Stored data
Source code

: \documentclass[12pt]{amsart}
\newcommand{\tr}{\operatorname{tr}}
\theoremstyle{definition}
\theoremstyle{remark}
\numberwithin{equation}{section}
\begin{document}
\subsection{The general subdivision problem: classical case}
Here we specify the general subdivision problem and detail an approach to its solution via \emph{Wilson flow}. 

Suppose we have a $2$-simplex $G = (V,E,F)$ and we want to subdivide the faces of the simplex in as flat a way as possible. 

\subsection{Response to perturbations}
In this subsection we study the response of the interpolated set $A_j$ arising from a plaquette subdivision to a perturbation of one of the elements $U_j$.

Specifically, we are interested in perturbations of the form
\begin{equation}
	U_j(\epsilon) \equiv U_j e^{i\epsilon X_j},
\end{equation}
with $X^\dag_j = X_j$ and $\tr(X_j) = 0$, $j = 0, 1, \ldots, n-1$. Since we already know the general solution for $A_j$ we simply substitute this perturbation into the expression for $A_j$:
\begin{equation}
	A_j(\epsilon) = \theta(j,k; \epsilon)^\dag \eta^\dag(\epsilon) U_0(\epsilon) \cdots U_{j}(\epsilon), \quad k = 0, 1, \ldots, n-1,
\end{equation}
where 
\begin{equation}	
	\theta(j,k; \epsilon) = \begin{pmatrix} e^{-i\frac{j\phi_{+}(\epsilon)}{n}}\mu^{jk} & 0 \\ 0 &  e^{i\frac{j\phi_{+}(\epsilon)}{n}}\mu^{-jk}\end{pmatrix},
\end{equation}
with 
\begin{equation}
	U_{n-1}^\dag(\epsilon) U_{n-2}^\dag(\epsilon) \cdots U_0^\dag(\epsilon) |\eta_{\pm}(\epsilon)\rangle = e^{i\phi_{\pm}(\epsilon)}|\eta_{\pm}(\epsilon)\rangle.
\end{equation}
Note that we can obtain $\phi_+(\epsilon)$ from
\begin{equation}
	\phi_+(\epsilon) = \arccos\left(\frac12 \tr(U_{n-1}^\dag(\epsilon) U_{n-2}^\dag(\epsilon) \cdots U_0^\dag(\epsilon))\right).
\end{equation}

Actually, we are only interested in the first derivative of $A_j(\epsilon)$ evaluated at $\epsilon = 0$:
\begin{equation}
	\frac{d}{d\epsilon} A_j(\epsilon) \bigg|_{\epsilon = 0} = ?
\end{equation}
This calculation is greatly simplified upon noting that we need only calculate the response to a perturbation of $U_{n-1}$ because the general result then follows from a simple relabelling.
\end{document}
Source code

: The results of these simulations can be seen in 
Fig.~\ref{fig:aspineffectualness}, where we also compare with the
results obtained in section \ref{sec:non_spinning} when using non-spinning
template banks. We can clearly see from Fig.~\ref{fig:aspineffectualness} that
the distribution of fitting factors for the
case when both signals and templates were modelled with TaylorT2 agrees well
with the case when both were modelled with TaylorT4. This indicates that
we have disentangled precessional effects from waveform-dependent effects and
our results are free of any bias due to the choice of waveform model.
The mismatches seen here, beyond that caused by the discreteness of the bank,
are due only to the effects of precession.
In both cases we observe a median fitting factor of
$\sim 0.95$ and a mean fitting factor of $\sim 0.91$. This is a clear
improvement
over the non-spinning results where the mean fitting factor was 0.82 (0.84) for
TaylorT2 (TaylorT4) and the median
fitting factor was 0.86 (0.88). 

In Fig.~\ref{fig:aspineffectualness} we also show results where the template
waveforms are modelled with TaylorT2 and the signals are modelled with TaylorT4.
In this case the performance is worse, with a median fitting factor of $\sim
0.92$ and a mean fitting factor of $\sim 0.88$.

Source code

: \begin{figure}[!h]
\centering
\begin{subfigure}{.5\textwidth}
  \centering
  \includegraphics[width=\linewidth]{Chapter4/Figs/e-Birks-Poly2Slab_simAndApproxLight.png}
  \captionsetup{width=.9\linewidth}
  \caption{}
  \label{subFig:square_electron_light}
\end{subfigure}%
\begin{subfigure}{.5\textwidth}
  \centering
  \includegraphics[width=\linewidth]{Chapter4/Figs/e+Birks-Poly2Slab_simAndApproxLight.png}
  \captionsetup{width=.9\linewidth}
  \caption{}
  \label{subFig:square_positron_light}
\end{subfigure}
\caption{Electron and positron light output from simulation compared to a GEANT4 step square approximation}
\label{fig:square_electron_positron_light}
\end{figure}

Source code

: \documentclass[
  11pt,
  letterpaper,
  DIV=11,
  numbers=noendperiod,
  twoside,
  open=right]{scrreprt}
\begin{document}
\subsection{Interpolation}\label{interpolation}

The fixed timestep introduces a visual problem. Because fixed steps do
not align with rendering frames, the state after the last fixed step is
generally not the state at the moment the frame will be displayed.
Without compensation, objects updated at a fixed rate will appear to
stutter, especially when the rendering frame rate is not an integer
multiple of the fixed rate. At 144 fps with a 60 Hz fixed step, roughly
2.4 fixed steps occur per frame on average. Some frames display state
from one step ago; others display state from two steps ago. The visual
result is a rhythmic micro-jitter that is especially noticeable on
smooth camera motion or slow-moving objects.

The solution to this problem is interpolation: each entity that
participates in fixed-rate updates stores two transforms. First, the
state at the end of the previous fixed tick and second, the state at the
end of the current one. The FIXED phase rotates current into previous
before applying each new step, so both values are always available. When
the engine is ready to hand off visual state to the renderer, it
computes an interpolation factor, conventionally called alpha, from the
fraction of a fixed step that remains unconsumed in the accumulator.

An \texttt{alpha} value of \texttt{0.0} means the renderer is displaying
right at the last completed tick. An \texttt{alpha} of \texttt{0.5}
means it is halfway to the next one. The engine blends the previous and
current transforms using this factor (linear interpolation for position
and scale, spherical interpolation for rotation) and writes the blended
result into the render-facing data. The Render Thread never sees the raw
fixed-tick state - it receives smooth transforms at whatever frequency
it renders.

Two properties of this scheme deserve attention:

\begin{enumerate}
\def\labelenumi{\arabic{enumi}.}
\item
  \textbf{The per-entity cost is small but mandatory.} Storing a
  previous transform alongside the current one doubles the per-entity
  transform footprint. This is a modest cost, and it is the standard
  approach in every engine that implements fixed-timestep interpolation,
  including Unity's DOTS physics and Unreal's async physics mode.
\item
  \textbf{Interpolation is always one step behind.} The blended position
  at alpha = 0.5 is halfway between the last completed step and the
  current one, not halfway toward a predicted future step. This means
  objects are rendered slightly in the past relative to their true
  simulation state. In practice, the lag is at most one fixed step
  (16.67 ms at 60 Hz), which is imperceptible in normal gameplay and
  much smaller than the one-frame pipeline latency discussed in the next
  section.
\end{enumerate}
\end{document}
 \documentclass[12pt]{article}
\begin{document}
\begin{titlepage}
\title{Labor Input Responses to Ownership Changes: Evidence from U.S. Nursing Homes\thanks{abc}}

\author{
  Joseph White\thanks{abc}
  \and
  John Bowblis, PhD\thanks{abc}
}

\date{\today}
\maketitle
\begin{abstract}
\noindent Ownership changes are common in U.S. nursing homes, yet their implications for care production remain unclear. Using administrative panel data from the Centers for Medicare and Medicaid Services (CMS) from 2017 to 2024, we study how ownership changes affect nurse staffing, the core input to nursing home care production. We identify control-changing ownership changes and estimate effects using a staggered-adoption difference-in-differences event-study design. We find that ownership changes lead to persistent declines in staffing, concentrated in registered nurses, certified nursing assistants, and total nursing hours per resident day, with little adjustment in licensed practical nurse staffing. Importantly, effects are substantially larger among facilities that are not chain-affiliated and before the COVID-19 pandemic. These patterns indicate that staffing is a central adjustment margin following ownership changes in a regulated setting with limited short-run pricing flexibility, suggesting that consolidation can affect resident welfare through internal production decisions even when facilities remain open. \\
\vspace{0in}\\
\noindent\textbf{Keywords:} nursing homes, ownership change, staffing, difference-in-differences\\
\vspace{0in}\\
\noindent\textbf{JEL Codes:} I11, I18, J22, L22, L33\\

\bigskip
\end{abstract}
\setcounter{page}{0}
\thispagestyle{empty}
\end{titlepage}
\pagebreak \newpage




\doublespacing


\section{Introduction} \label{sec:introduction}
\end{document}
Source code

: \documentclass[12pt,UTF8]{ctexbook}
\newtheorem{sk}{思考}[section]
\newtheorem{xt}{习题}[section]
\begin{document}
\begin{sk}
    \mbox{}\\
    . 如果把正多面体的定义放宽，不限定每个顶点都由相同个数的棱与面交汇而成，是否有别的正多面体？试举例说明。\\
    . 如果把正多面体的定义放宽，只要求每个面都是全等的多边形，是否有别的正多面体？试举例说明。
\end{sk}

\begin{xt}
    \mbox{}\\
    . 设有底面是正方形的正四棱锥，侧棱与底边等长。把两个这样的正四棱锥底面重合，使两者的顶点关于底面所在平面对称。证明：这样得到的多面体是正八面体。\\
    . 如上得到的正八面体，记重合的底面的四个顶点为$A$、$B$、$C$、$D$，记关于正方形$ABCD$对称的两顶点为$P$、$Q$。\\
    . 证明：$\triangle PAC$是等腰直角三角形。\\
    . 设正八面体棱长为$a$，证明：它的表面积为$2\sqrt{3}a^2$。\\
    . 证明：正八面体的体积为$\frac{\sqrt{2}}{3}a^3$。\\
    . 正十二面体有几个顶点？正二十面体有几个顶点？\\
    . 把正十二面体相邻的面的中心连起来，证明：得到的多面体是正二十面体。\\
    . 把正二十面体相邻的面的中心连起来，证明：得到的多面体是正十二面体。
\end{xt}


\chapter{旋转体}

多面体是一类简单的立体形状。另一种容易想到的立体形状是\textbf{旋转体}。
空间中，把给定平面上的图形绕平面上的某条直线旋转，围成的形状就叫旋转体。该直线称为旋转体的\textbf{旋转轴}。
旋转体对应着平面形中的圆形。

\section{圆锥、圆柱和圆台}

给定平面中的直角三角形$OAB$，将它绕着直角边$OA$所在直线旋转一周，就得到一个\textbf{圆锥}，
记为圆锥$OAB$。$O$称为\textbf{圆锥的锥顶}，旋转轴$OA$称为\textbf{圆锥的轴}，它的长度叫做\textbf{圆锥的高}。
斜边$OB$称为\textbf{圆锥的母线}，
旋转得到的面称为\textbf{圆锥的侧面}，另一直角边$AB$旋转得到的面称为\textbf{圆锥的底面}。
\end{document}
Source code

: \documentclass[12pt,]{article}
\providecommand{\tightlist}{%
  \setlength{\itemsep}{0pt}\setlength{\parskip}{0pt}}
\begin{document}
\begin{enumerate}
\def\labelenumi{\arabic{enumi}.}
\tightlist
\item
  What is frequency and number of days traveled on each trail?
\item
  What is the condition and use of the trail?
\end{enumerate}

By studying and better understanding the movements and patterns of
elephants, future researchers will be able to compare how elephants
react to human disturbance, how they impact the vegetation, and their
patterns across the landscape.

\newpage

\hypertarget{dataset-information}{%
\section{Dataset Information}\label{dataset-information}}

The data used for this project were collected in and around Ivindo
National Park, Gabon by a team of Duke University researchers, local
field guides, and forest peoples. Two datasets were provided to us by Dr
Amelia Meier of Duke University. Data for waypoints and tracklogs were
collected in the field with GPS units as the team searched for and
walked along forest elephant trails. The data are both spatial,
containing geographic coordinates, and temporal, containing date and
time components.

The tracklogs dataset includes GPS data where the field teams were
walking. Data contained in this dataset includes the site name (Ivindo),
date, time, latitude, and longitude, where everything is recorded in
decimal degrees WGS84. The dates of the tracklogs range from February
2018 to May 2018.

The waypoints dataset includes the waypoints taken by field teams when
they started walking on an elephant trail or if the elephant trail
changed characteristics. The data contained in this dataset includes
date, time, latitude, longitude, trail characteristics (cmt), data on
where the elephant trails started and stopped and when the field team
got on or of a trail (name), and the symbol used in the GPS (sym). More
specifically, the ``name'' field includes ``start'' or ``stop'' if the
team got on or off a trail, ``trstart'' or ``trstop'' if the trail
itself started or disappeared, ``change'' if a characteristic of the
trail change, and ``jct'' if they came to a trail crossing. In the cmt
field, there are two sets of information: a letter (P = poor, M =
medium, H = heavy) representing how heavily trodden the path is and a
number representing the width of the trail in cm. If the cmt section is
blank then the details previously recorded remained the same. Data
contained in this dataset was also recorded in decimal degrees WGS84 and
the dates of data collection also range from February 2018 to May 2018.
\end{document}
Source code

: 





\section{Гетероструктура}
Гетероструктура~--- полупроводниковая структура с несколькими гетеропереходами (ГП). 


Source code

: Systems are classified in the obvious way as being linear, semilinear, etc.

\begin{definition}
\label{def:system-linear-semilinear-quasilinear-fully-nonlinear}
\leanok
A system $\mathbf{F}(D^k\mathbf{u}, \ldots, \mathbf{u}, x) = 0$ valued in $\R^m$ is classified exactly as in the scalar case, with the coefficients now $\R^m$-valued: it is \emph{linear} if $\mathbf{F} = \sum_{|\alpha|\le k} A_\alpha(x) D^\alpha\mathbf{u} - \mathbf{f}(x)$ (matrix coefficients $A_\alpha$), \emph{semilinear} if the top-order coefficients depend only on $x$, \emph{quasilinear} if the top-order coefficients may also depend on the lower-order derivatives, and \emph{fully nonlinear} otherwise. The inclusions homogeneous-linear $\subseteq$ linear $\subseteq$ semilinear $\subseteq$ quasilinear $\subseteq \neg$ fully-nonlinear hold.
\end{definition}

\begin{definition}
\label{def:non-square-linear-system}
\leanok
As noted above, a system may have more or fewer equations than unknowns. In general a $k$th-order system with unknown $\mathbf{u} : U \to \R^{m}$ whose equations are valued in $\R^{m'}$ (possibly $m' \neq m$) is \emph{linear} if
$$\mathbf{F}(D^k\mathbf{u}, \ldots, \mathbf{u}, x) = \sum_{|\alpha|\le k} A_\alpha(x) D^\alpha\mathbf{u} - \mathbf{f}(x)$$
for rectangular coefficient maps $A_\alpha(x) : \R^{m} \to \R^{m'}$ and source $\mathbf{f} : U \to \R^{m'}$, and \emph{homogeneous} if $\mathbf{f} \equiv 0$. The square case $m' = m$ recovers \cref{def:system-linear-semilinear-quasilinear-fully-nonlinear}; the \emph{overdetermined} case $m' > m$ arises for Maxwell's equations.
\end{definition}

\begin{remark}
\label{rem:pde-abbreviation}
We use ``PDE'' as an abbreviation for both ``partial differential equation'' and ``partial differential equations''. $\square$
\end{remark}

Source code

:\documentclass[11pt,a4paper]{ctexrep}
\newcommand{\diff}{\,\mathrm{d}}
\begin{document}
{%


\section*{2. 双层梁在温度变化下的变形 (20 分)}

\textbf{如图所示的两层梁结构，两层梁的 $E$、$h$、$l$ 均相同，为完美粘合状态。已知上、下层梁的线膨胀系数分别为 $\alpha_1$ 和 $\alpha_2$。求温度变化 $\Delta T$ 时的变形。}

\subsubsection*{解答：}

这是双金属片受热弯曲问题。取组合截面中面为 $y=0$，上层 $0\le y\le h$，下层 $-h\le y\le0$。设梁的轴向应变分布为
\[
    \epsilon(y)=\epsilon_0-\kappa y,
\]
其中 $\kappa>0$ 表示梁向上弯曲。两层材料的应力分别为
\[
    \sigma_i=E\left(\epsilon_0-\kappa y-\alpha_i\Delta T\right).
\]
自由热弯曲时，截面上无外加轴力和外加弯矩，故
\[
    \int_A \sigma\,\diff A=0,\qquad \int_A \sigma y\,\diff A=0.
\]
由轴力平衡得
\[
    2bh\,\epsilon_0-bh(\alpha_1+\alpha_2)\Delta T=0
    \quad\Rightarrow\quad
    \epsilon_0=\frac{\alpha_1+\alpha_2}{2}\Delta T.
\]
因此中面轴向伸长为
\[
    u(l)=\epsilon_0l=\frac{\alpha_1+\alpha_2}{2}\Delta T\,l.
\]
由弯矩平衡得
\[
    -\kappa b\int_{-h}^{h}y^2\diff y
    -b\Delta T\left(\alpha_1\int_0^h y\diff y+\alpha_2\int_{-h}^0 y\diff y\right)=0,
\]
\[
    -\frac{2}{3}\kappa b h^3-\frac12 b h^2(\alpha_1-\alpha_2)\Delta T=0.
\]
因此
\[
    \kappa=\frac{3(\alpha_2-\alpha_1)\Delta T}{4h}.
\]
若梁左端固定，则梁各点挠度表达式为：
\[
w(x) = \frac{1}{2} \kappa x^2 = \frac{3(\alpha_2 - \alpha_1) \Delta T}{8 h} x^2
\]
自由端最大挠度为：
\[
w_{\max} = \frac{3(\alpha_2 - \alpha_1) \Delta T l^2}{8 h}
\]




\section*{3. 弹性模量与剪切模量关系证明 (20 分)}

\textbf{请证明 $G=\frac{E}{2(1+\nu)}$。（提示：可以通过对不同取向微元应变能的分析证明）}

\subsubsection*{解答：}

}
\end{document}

» Problem to work on
The required answer is the run of lines above, starting at the line with "and scale, spherical" and ending at the line with "including Unity's DOTS", reproduced exactly with both ends.

» Answer section
and scale, spherical interpolation for rotation) and writes the blended
result into the render-facing data. The Render Thread never sees the raw
fixed-tick state - it receives smooth transforms at whatever frequency
it renders.

Two properties of this scheme deserve attention:

\begin{enumerate}
\def\labelenumi{\arabic{enumi}.}
\item
  \textbf{The per-entity cost is small but mandatory.} Storing a
  previous transform alongside the current one doubles the per-entity
  transform footprint. This is a modest cost, and it is the standard
  approach in every engine that implements fixed-timestep interpolation,
  including Unity's DOTS physics and Unreal's async physics mode.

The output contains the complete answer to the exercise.